L'O.M. A IMPOSE SA LOI A L'O.G.C. NICE (2 - 1)

au terme d'un match remarquablement

conduit par les vainqueurs

(De notre envoyé spécial : Lucien D'APO)

NICE (par téléphone) - L'O.M. a réussi, hier, à Nice, sa toute meilleure performance de la présente saison. Et cet exploit de vaincre le leader actuel, éternel rival niçois, sur son propre ground, a eu autant plus de saveur pour les supporters olympiens accourus en foule, qu'il fut construit avec un brio, une habileté et une audace auquel le team olympien ne nous avait plus habitués.

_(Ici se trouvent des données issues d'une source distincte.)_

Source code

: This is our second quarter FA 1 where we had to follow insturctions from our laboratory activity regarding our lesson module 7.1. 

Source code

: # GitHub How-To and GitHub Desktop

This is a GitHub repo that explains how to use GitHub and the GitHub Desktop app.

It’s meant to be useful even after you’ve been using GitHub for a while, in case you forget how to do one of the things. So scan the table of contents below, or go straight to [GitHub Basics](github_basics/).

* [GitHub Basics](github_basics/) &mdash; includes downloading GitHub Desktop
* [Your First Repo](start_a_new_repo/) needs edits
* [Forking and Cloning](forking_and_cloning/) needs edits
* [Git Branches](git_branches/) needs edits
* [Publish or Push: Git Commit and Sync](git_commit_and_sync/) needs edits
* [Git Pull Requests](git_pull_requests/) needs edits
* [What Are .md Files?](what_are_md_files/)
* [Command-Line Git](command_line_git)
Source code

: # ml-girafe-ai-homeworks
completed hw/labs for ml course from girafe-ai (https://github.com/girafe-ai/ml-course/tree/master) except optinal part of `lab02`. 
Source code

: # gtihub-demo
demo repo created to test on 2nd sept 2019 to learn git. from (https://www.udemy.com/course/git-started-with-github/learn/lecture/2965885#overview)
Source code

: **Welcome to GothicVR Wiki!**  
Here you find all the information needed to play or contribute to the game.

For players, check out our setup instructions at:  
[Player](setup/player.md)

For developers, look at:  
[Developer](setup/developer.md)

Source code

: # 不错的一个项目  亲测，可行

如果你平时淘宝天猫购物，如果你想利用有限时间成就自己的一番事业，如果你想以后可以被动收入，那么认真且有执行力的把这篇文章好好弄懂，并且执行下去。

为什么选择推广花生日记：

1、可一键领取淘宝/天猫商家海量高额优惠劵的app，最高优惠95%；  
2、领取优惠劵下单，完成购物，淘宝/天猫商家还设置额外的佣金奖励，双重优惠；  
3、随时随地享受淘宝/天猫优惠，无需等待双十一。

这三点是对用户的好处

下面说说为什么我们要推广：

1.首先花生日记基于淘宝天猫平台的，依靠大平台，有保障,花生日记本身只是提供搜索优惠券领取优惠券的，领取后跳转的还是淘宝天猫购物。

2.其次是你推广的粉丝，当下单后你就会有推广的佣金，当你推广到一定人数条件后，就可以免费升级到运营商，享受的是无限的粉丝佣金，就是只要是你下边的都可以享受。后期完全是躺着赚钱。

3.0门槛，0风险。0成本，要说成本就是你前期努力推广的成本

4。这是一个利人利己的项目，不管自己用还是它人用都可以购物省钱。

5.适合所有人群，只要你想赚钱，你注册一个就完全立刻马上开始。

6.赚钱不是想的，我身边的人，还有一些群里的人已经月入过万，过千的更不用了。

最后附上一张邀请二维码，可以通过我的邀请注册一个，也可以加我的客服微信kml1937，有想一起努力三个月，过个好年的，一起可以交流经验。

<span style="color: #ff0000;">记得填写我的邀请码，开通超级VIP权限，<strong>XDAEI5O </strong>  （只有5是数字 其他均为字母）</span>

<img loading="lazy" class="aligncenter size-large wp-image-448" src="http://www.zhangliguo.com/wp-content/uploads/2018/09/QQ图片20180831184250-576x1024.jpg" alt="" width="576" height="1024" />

Nous étions donc, hier, au stade du Ray, sur le coup de 15 heures, sous ceux d'un soleil d'été attardé, persuadés, ou à peu près d'un nouveau succès niçois.

On nous avait dit les Azuréens irrésistibles. On nous avait promis une couvée "d'aiglons" aux serres plus acérées que jamais.

Par ailleurs, la composition de l'équipe marseillaise avait, depuis la veille, ouvert la porte aux commentaires.

Mais il y a, en football comme ailleurs, des choses que l'on n'explique pas, ou que l'on explique trop bien.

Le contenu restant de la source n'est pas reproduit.